KBJ’s promise was that if confirmed, as appears likely, she will recuse herself from the pending case where Harvard is being sued for discriminating in their admissions process against people who are not in her demographic of black women – specifically Asian men and women who tend to have great grades and admission test scores.

For the record, Harvard’s defense to that suit is that they discriminate against Asians not because they’re Asian, but because Asians have bad personalities. The Obama-appointed non-Asian trial court judge agreed that Asians have bad personalities and so did the non-Asian appeals court in Boston, and those judges are all real smart people with sparkling personalities.

Three billion non-non-Asians could not be reached for comment on the personality of Asians. I’m guessing that if asked whether it’s true that Asians have bad personalities, they’d probably just prove the point, and in a surly way accompanied by hand gestures.

KBJ’s promise to recuse herself is because she’s a member of a Harvard governing body with the vaguely ominous name “The Board of Overseers.” Harvard’s website informs us that this board established in 1642 (not 1619?) is “one of Harvard’s two governing boards … also known as the Corporation.” (But wait, I thought corporations are bad!)

I suspect they have a secret handshake, among other secret things.

As one of “The Overseers” in “The “Corporation” which presumably signed off on Harvard’s discrimination against Asians, KBJ would have a direct conflict of interest in deciding the case challenging that. Hence her commitment to recuse herself from that case.

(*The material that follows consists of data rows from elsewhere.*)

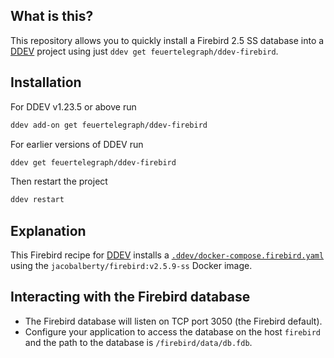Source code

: ## What is this?

This repository allows you to quickly install a Firebird 2.5 SS database into a [DDEV](https://ddev.readthedocs.io) project using just `ddev get feuertelegraph/ddev-firebird`.

## Installation

For DDEV v1.23.5 or above run

```sh
ddev add-on get feuertelegraph/ddev-firebird
```

For earlier versions of DDEV run

```sh
ddev get feuertelegraph/ddev-firebird
```

Then restart the project

```sh
ddev restart
```

## Explanation

This Firebird recipe for [DDEV](https://ddev.readthedocs.io) installs a [`.ddev/docker-compose.firebird.yaml`](docker-compose.firebird.yaml) using the `jacobalberty/firebird:v2.5.9-ss` Docker image.

## Interacting with the Firebird database

* The Firebird database will listen on TCP port 3050 (the Firebird default).
* Configure your application to access the database on the host `firebird` and the path to the database is `/firebird/data/db.fdb`.

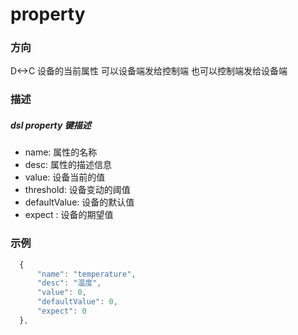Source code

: # property 
### 方向
D<->C 
设备的当前属性 可以设备端发给控制端 也可以控制端发给设备端

### 描述
##### dsl property 键描述
- name:
  属性的名称
- desc:
  属性的描述信息
- value:
  设备当前的值
- threshold:
  设备变动的阈值
- defaultValue:
  设备的默认值
- expect :
  设备的期望值


### 示例
```javascript
  {
      "name": "temperature",
      "desc": "温度",
      "value": 0,
      "defaultValue": 0,
      "expect": 0
  },
```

If you’re impressed with KBJ’s commitment to recuse herself due to a conflict of interest, don’t be. There’s less here than meets the eye.

To overturn the trial court and appellate court, the Supreme Court would need a majority of the Justices participating in the decision. As mathematician Joe Biden can figure, a majority in the usual nine-person Supreme Court is five or more. This means that to overturn the appellate decision at least five Justices would have to rule against Harvard (and I think they will).

If KBJ recuses herself, then the number of participating Justices is no longer nine, but eight. But to overturn the trial court and the Boston appellate court, the Supreme Court would still need five Justices siding against Harvard.

That’s because when a Supreme Court decision is a tie, as could happen if KBJ recuses herself to reduce the number of Justices from nine to eight, the winner is deemed the winner in the appellate court – Harvard in this case.

Two scenarios present. If KBJ participates in the case, the three liberals (the existing two plus KBJ) will need to pick up two conservative votes in order for Harvard to win a 5-4 decision. If KBJ does not participate, then the liberals are down to two, but they still need to pick up only two conservative votes in order for Harvard to win a 4-4 decision.

KBJ’s recusal is therefore entirely inconsequential. Her participation or non-participation will not affect the outcome of the case.

It will be interesting to see if she ever recuses herself from a Harvard case where her vote matters.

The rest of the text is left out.